E dunque? Riportata nell’alveo del suo innegabile ma limitato merito, l’iniziativa di Renzi segnala gli indifendibili ritardi nell’applicazione della legge del 2007, nella declassificazione e soprattutto nella raccolta e apertura alla consultazione del materiale documentario presso l’Archivio Centrale dello Stato. Materiale che, in larga parte, non è oggi coperto da segreto, ma ancora peggio disseminato in una miriade di archivi e tribunali periferici che ne hanno fatto uso in innumerevoli processi. Questo solleva alcuni ordini di considerazioni.

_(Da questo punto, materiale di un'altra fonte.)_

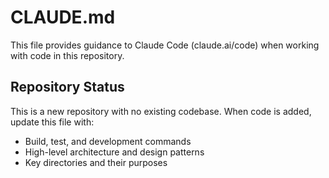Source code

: # CLAUDE.md

This file provides guidance to Claude Code (claude.ai/code) when working with code in this repository.

## Repository Status

This is a new repository with no existing codebase. When code is added, update this file with:
- Build, test, and development commands
- High-level architecture and design patterns
- Key directories and their purposes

Da un lato, lo stato lamentabile degli archivi pubblici italiani, che loro malgrado gli storici ben conoscono, rende semplicemente impensabile la gestione e l’assorbimento di una simile mole di carta da parte del sistema attuale. Negli ultimi venti anni gli Archivi di Stato e le Soprintendenze hanno perso oltre il 40% del personale, e il 60% di quello in attività ha un’età superiore ai 60 anni senza, senza nuovi reclutamenti all’orizzonte. Se anche il lodevole exploit di Renzi andasse a buon fine, esso assumerebbe un carattere torrentizio stagionale, a fronte del regolare flusso documentario che in altri paesi è garantito da normative puntuali sulla declassificazione del materiale documentario. Finché l’Italia non si doterà di strumenti legislativi paragonabili (e per una volta ben venga l’emulazione degli Stati Uniti e del loro eccellente Freedom of Information Act) e di una struttura archivistica che restituisca senso e dignità all’indagine sul nostro passato, quest’ultimo rimarrà alla mercé della lungimiranza del Presidente di turno nel migliore dei casi, e della sua ricerca di consenso nel peggiore. Sbaglierebbe chi ritenesse questa l’opinione interessata di una casta di storici desiderosa soltanto di facilitare il proprio lavoro. Soltanto con questa sistematicità sarebbe finalmente possibile sottrarre le vicende ricordate da Renzi a una macabra “controgenealogia” della Repubblica, che i silenzi e l’incuria delle istituzioni hanno lasciato in balia del sospetto permanente e del professionismo del complotto. Soltanto con questo impegno le stragi e il terrorismo, e con essi le loro vittime, sarebbero finalmente restituiti al respiro e alla contestualizzazione che meritano all’interno del dibattito storiografico e di quello pubblico sul nostro passato. E, a ben guardare, sul nostro futuro.